Neural networks learn to denoise images. Before building a full diffusion model, understand the building blocks: conv layers, activations, residual connections.
Part 2 of 7 in the Diffusion Models series.
The goal
Input: noisy image tensor (3, 256, 256) Output: predicted noise tensor (3, 256, 256)
Network learns: “What noise was added?”
See network components: Neural Network Animation
Convolutional layers
Process images while preserving spatial structure:
conv = nn.Conv2d(
in_channels=3,
out_channels=64,
kernel_size=3,
padding=1 # same spatial size
)
x = torch.rand(1, 3, 256, 256)
out = conv(x) # (1, 64, 256, 256)
Learn local patterns: edges, textures, shapes.
Activation functions
Add nonlinearity:
# ReLU - simple, effective
x = F.relu(x)
# SiLU (Swish) - used in modern diffusion
x = F.silu(x) # x * sigmoid(x)
# GELU - smooth, used in transformers
x = F.gelu(x)
SiLU is standard for diffusion models.
Normalization
Keep activations stable:
# Group normalization - works with any batch size
norm = nn.GroupNorm(num_groups=8, num_channels=64)
x = norm(x)
Group norm > batch norm for diffusion (works with batch size 1).
Basic block
Conv + Norm + Activation:
class ConvBlock(nn.Module):
def __init__(self, in_ch, out_ch):
super().__init__()
self.conv = nn.Conv2d(in_ch, out_ch, kernel_size=3, padding=1)
self.norm = nn.GroupNorm(8, out_ch)
self.act = nn.SiLU()
def forward(self, x):
return self.act(self.norm(self.conv(x)))
Residual connections
Add input to output.
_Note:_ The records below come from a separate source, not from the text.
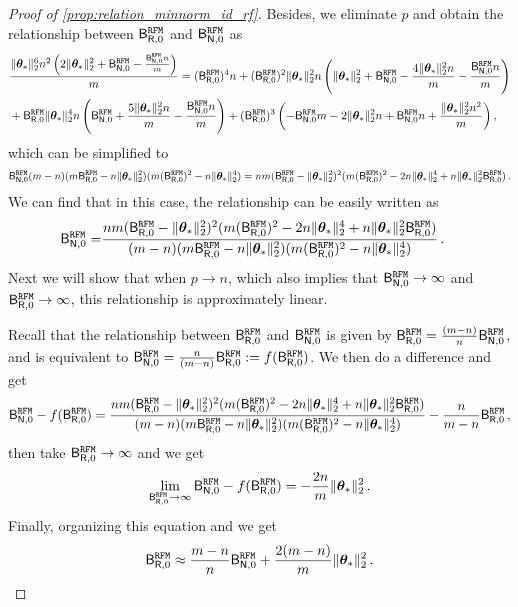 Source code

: \begin{proof}[Proof of \cref{prop:relation_minnorm_id_rf}]
Besides, we eliminate $p$ and obtain the relationship between $\mathsf B^{\tt RFM}_{\mathsf R,0}$ and $\mathsf B^{\tt RFM}_{\mathsf N,0}$ as
\[
\begin{aligned}
&\frac{\|{\boldsymbol \theta}_*\|_2^6 n^2 \left( 2 \|{\boldsymbol \theta}_*\|_2^2 + \mathsf B^{\tt RFM}_{\mathsf N,0} - \frac{\mathsf B^{\tt RFM}_{\mathsf N,0} n}{m} \right)}{m} 
=
(\mathsf B^{\tt RFM}_{\mathsf R,0})^4 n 
+ 
(\mathsf B^{\tt RFM}_{\mathsf R,0})^2 \|{\boldsymbol \theta}_*\|_2^2 n \left( \|{\boldsymbol \theta}_*\|_2^2 + \mathsf B^{\tt RFM}_{\mathsf N,0} - \frac{4 \|{\boldsymbol \theta}_*\|_2^2 n}{m} - \frac{\mathsf B^{\tt RFM}_{\mathsf N,0} n}{m} \right)\\
& + \mathsf B^{\tt RFM}_{\mathsf R,0} \|{\boldsymbol \theta}_*\|_2^4 n \left( \mathsf B^{\tt RFM}_{\mathsf N,0} + \frac{5 \|{\boldsymbol \theta}_*\|_2^2 n}{m} - \frac{\mathsf B^{\tt RFM}_{\mathsf N,0} n}{m} \right)
+ 
(\mathsf B^{\tt RFM}_{\mathsf R,0})^3 \left( -\mathsf B^{\tt RFM}_{\mathsf N,0} m - 2 \|{\boldsymbol \theta}_*\|_2^2 n + \mathsf B^{\tt RFM}_{\mathsf N,0} n + \frac{\|{\boldsymbol \theta}_*\|_2^2 n^2}{m} \right),
\end{aligned}
\]
which can be simplified to
\[
\begin{aligned}
    \mathsf B^{\tt RFM}_{\mathsf N,0}(m-n)(m\mathsf B^{\tt RFM}_{\mathsf R,0}-n\|{\boldsymbol \theta}_*\|_2^2)(m(\mathsf B^{\tt RFM}_{\mathsf R,0})^2-n\|{\boldsymbol \theta}_*\|_2^4) 
    = 
    nm(\mathsf B^{\tt RFM}_{\mathsf R,0}-\|{\boldsymbol \theta}_*\|_2^2)^2(m(\mathsf B^{\tt RFM}_{\mathsf R,0})^2-2n\|{\boldsymbol \theta}_*\|_2^4+n\|{\boldsymbol \theta}_*\|_2^2\mathsf B^{\tt RFM}_{\mathsf R,0})\,.
\end{aligned}
\]
We can find that in this case, the relationship can be easily written as
\[
\begin{aligned}
    \mathsf B^{\tt RFM}_{\mathsf N,0} =& \frac{nm(\mathsf B^{\tt RFM}_{\mathsf R,0}-\|{\boldsymbol \theta}_*\|_2^2)^2(m(\mathsf B^{\tt RFM}_{\mathsf R,0})^2-2n\|{\boldsymbol \theta}_*\|_2^4+n\|{\boldsymbol \theta}_*\|_2^2\mathsf B^{\tt RFM}_{\mathsf R,0})}{(m-n)(m\mathsf B^{\tt RFM}_{\mathsf R,0}-n\|{\boldsymbol \theta}_*\|_2^2)(m(\mathsf B^{\tt RFM}_{\mathsf R,0})^2-n\|{\boldsymbol \theta}_*\|_2^4)}\,.
\end{aligned}
\]
Next we will show that when $p \to n$, which also implies that $\mathsf B^{\tt RFM}_{\mathsf N,0} \to \infty$ and $\mathsf B^{\tt RFM}_{\mathsf R,0} \to \infty$, this relationship is approximately linear.

Recall that the relationship between $\mathsf B^{\tt RFM}_{\mathsf R,0}$ and $\mathsf B^{\tt RFM}_{\mathsf N,0}$ is given by \(\mathsf B^{\tt RFM}_{\mathsf R,0} = \frac{(m-n)}{n}\mathsf B^{\tt RFM}_{\mathsf N,0}\), and is equivalent to \(\mathsf B^{\tt RFM}_{\mathsf N,0} = \frac{n}{(m-n)}\mathsf B^{\tt RFM}_{\mathsf R,0} := f(\mathsf B^{\tt RFM}_{\mathsf R,0})\). We then do a difference and get
\[
\mathsf B^{\tt RFM}_{\mathsf N,0} - f(\mathsf B^{\tt RFM}_{\mathsf R,0}) = \frac{nm(\mathsf B^{\tt RFM}_{\mathsf R,0}-\|{\boldsymbol \theta}_*\|_2^2)^2(m(\mathsf B^{\tt RFM}_{\mathsf R,0})^2-2n\|{\boldsymbol \theta}_*\|_2^4+n\|{\boldsymbol \theta}_*\|_2^2\mathsf B^{\tt RFM}_{\mathsf R,0})}{(m-n)(m\mathsf B^{\tt RFM}_{\mathsf R,0}-n\|{\boldsymbol \theta}_*\|_2^2)(m(\mathsf B^{\tt RFM}_{\mathsf R,0})^2-n\|{\boldsymbol \theta}_*\|_2^4)} - \frac{n}{m-n}\mathsf B^{\tt RFM}_{\mathsf R,0}\,,
\]
then take \(\mathsf B^{\tt RFM}_{\mathsf R,0} \to \infty\) and we get
\[
\lim_{\mathsf B^{\tt RFM}_{\mathsf R,0} \to \infty}\mathsf B^{\tt RFM}_{\mathsf N,0} - f(\mathsf B^{\tt RFM}_{\mathsf R,0}) = -\frac{2n}{m}\|{\boldsymbol \theta}_*\|_2^2\,.
\]
Finally, organizing this equation and we get
\[
    \mathsf B^{\tt RFM}_{\mathsf R,0} \approx \frac{m-n}{n}\mathsf B^{\tt RFM}_{\mathsf N,0} + \frac{2(m-n)}{m}\|{\boldsymbol \theta}_*\|_2^2\,.
\]
\end{proof}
Enables very deep networks:
class ResidualBlock(nn.Module):
def __init__(self, channels):
super().__init__()
self.conv1 = nn.Conv2d(channels, channels, 3, padding=1)
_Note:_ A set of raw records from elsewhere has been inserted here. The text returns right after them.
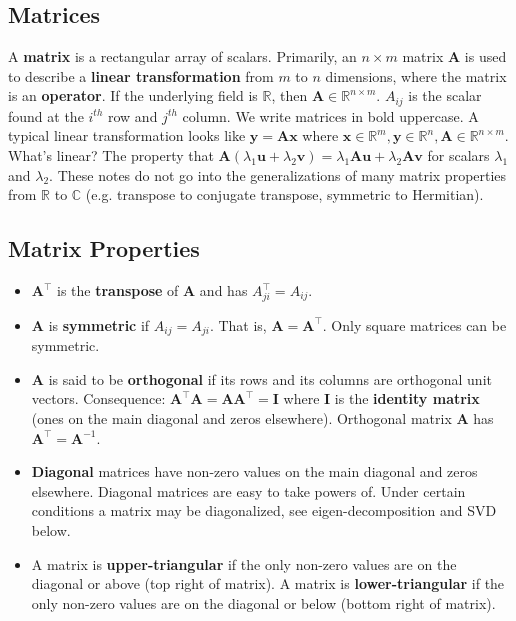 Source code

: \documentclass{harvardml}
\theoremstyle{definition}
\theoremstyle{plain}
\newcommand{\R}{\mathbb{R}}
\newcommand{\C}{\mathbb{C}}
\begin{document}
    \subsection{Matrices}
		A \textbf{matrix} is a rectangular array of scalars.
		Primarily, an $n \times m$ matrix $\mathbf{A}$ is used to 
		describe a \textbf{linear transformation} from $m$ to $n$ 
		dimensions, where the matrix is an \textbf{operator}. If the 
		underlying field is $\R$, then $\mathbf{A} \in \R^{n \times m}$. 
		$A_{ij}$ is the scalar found at the $i^{th}$ row and $j^{th}$
		column. We write matrices in bold uppercase.
        A typical linear transformation looks like
            $\mathbf{y} = \mathbf{Ax}$ where $\mathbf{x} \in \R^m,
               \mathbf{y} \in \R^n, \mathbf{A} \in \R^{n \times m}$.
            What's linear? The property that $\mathbf{A}(\lambda_1\mathbf{u} 
			+ \lambda_2\mathbf{v}) = \lambda_1\mathbf{Au} +
            \lambda_2\mathbf{Av}$ for scalars $\lambda_1$ and $\lambda_2$.
			These notes do not go into the generalizations
			of many matrix properties from $\R$ to $\C$ 
			(e.g. transpose to conjugate transpose, symmetric to Hermitian).
    \subsection{Matrix Properties}
        \begin{itemize}
            \item $\mathbf{A}^\top$ is the \textbf{transpose} of
				  $\mathbf{A}$ and has $A^\top_{ji} = A_{ij}$.
            \item $\mathbf{A}$ is \textbf{symmetric} if 
				  $A_{ij} = A_{ji}$. That is, $\mathbf{A} = \mathbf{A}^\top$.
                  Only square matrices can be symmetric.
            \item $\mathbf{A}$ is said to be \textbf{orthogonal}
                  if its rows and its columns are orthogonal unit vectors.
                  Consequence: $\mathbf{A}^\top\mathbf{A} = 
							   \mathbf{A}\mathbf{A}^\top = \mathbf{I}$
				  where $\mathbf{I}$ is the \textbf{identity matrix}
				  (ones on the main diagonal and zeros elsewhere).
				  Orthogonal matrix $\mathbf{A}$
				  has $\mathbf{A}^\top = \mathbf{A}^{-1}$.
            \item \textbf{Diagonal} matrices have non-zero values on the main
                  diagonal and zeros elsewhere. Diagonal matrices are easy to 
                  take powers of. Under certain conditions a matrix may be 
                  diagonalized, see eigen-decomposition and SVD below.

            \item A matrix is \textbf{upper-triangular} if the only non-zero
                  values are on the diagonal or above (top right of matrix).
                  A matrix is \textbf{lower-triangular} if the only non-zero
                  values are on the diagonal or below (bottom right of matrix).

            \end{itemize}
\end{document}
self.conv2 = nn.Conv2d(channels, channels, 3, padding=1)
self.norm1 = nn.GroupNorm(8, channels)
self.norm2 = nn.GroupNorm(8, channels)
def forward(self, x):
residual = x
x = F.silu(self.norm1(self.conv1(x)))
x = self.norm2(self.conv2(x))
return x + residual # skip connection
Gradients flow directly through skip connection.
Downsampling and upsampling
Downsample: Reduce spatial size, increase channels
# Strided conv
down = nn.Conv2d(64, 128, kernel_size=4, stride=2, padding=1)
# (1, 64, 256, 256) → (1, 128, 128, 128)
Upsample: Increase spatial size, decrease channels
# Transposed conv
up = nn.ConvTranspose2d(128, 64, kernel_size=4, stride=2, padding=1)
# (1, 128, 128, 128) → (1, 64, 256, 256)
# Or resize + conv
up = nn.Sequential(
nn.Upsample(scale_factor=2, mode='nearest'),
nn.Conv2d(128, 64, 3, padding=1)
)
Simple encoder-decoder
class SimpleDenoiser(nn.Module):
def __init__(self):
super().__init__()
# Encoder (downsample)
self.enc1 = ConvBlock(3, 64)
self.enc2 = ConvBlock(64, 128)
self.down = nn.MaxPool2d(2)
# Decoder (upsample)
self.up = nn.Upsample(scale_factor=2)
self.dec1 = ConvBlock(128, 64)
self.dec2 = ConvBlock(64, 3)
def forward(self, x):
# Encode
x = self.enc1(x)
x = self.down(self.enc2(x))
# Decode
x = self.up(x)
x = self.dec1(x)
x = self.dec2(x)
return x
What’s missing
This simple network works but is limited. Real diffusion models need:
- Timestep conditioning (how noisy is input?)
- Skip connections between encoder and decoder (U-Net)
- Attention layers
- More depth
These come in Part 4 (U-Net architecture).